Brett Carroll: 11 runs above average
Hanley Ramirez: 0 runs above average
Dan Uggla: 8 runs below average
Now we have a number in mind for those Marlins players. However, each of those players plays a different position, and as we all know, not all positions are made equal. A +5 shortstop is much more difficult to find than a +5 right fielder because the pool of players that can play right field is much larger than the pool of players capable of playing shortstop. In other words, this inequality is a matter of positional scarcity.
So how can we adjust for that? Tom Tango and others have worked on positional adjustments using defensive metrics. The adjustments used by FanGraphs are the ones I will refer to here (Sean Smith also has slightly different adjustments based on his TotalZone metric).
C: +12.5 runs
1B: -12.5 runs
2B: +2.5 runs
3B: +2.5 runs
SS: +7.5 runs
Corner OF: -7.5 runs
CF: +2.5 runs
DH: -17.5 runs
All of those adjustments are rates per 162 games played at a position. Essentially, these adjustments even out the pools of players available at a position. As mentioned, the pool of +5 shortstops is much smaller than the pool of +5 corner outfielders. However, because the difference between the positions per 162 games is 15 runs, we can use that number to even the pools. Thus, the pool of players who are +5 shortstops (per 162 games) is about the same as the pool of players who are +20 corner outfielders. In other words, guys like Rafael Furcal (UZR/150 of 0.4 the last three seasons) are about as valuable and scarce as guys like Carl Crawford (UZR/150 of 13.1 the last three seasons).
Here are the three players we mentioned earlier and how the positional adjustments change their defensive value.

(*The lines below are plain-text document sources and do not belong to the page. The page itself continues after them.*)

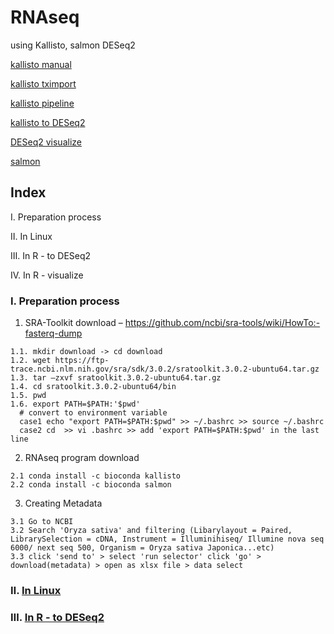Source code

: # RNAseq
using Kallisto, salmon DESeq2

[kallisto manual](https://pachterlab.github.io/kallisto/manual)

[kallisto tximport](https://bioconductor.org/packages/devel/bioc/vignettes/tximport/inst/doc/tximport.html#Introduction)

[kallisto pipeline](https://nbisweden.github.io/workshop-RNAseq/2011/lab_kallisto.html)

[kallisto to DESeq2](http://bioconductor.org/packages/devel/bioc/vignettes/DESeq2/inst/doc/DESeq2.html)

[DESeq2 visualize](https://bgreat.tistory.com/106)

[salmon](https://combine-lab.github.io/salmon/getting_started/)

## Index
Ⅰ. Preparation process

Ⅱ. In Linux

Ⅲ. In R - to DESeq2

Ⅳ. In R - visualize

### Ⅰ. Preparation process
  1. SRA-Toolkit download – https://github.com/ncbi/sra-tools/wiki/HowTo:-fasterq-dump 

    1.1. mkdir download -> cd download
    1.2. wget https://ftp-trace.ncbi.nlm.nih.gov/sra/sdk/3.0.2/sratoolkit.3.0.2-ubuntu64.tar.gz
    1.3. tar –zxvf sratoolkit.3.0.2-ubuntu64.tar.gz	
    1.4. cd sratoolkit.3.0.2-ubuntu64/bin 
    1.5. pwd 
    1.6. export PATH=$PATH:'$pwd'
      # convert to environment variable
      case1 echo "export PATH=$PATH:$pwd" >> ~/.bashrc >> source ~/.bashrc
      case2 cd  >> vi .bashrc >> add 'export PATH=$PATH:$pwd' in the last line

  2. RNAseq program download
  
    2.1 conda install -c bioconda kallisto
    2.2 conda install -c bioconda salmon

  3. Creating Metadata
  
    3.1 Go to NCBI
    3.2 Search 'Oryza sativa' and filtering (Libarylayout = Paired, LibrarySelection = cDNA, Instrument = Illuminihiseq/ Illumine nova seq 6000/ next seq 500, Organism = Oryza sativa Japonica...etc)
    3.3 click 'send to' > select 'run selector' click 'go' > download(metadata) > open as xlsx file > data select

### Ⅱ. [In Linux](https://github.com/HaNjIhEoN1/RNAseq/blob/main/2.%20In%20Linux.sh)

### Ⅲ. [In R - to DESeq2](https://github.com/HaNjIhEoN1/RNAseq/blob/main/3.%20In%20R%20to%20DESeq2.R)

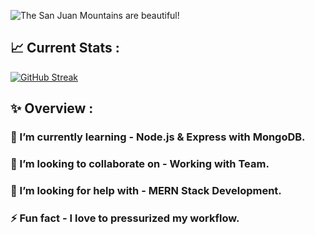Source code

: <!-- ### Hi there 👋 -->

![The San Juan Mountains are beautiful!](https://i.postimg.cc/2jGQxw2x/github-banner.png "San Juan Mountains")

## 📈 Current Stats :
[![GitHub Streak](https://github-readme-streak-stats.herokuapp.com?user=AsrafulMasum&theme=black-ice&hide_border=true&card_width=700)](https://git.io/streak-stats)

## ✨ Overview : 
<!-- **AsrafulMasum/AsrafulMasum** is a ✨ _special_ ✨ repository because its `README.md` (this file) appears on your GitHub profile.

Here are some ideas to get you started: -->

<!-- - 🔭 I’m currently working on ... -->
### 🌱 I’m currently learning - Node.js & Express with MongoDB.
### 👯 I’m looking to collaborate on - Working with Team.
### 🤔 I’m looking for help with - MERN Stack Development.
### ⚡ Fun fact - I love to pressurized my workflow.
<!-- - 💬 Ask me about ...
- 📫 How to reach me: ...
- 😄 Pronouns: ... -->

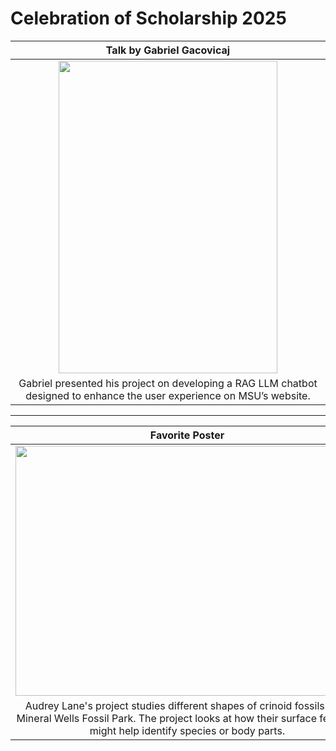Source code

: # Celebration of Scholarship 2025

|                           Talk by Gabriel Gacovicaj                        |
| :------------------------------------------------------------------------: |
|<img src= "https://github.com/user-attachments/assets/4f1cc626-a1c5-4c65-b77a-782e7c0030da" width="350" height="500">|
| Gabriel presented his project on developing a RAG LLM chatbot designed to enhance the user experience on MSU’s website.|
---

|                             Favorite Poster                                |
| :------------------------------------------------------------------------: |
|<img src= "https://github.com/user-attachments/assets/9b134473-a720-4665-923b-efc1cd382fc7" width = "550" height = "400">|
| Audrey Lane's project studies different shapes of crinoid fossils from Mineral Wells Fossil Park. The project looks at how their surface features might help identify species or body parts.|
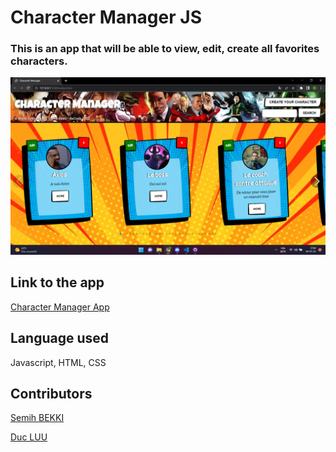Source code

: # Character Manager JS

### This is an app that will be able to view, edit, create all favorites characters.

![Screenshot of the app](./src/img/cm.jpg)

## Link to the app

[Character Manager App](https://semihbk.github.io/character-manager-js/)

## Language used

Javascript, HTML, CSS

## Contributors

[Semih BEKKI](https://github.com/SemihBk)

[Duc LUU](https://github.com/luuduc34)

Brett Carroll: 9 runs above average
Hanley Ramirez: 6.5 runs above average
Dan Uggla: 6.5 runs below average
To achieve a similar defensive value in 2009 as Hanley’s in the same number of defensive games, you would have to have around a +4 2B/3B /CF, a +13 corner outfielder, a +17 first baseman, or a -4 catcher. Even though Hanley was about dead average at his position, the fact that his position was shortstop in and of itself adds value.
I will run through some theories on catcher defense in another installment of this WAR series, but not in this one. Suffice to say that catcher defense is difficult enough and still in its infant stages of quantification that we don’t have the space for it here. Look for it either Friday or next week.
Defensive Conclusion (sort of)
Here I’ve displayed what you can do to account for the defense of position players in their value. With the estimates of defense available in runs above or below average, we can tally these runs with the offensive totals and get an estimate of a player’s value above average. But knowing the player’s value above average makes it difficult for us to evaluate the monetary value of players, particularly average ones. On one of the next Saber-Terms pieces, we’ll discuss replacement level once again and point out what that adjustment accounts for and why it’s a logical and important level to use.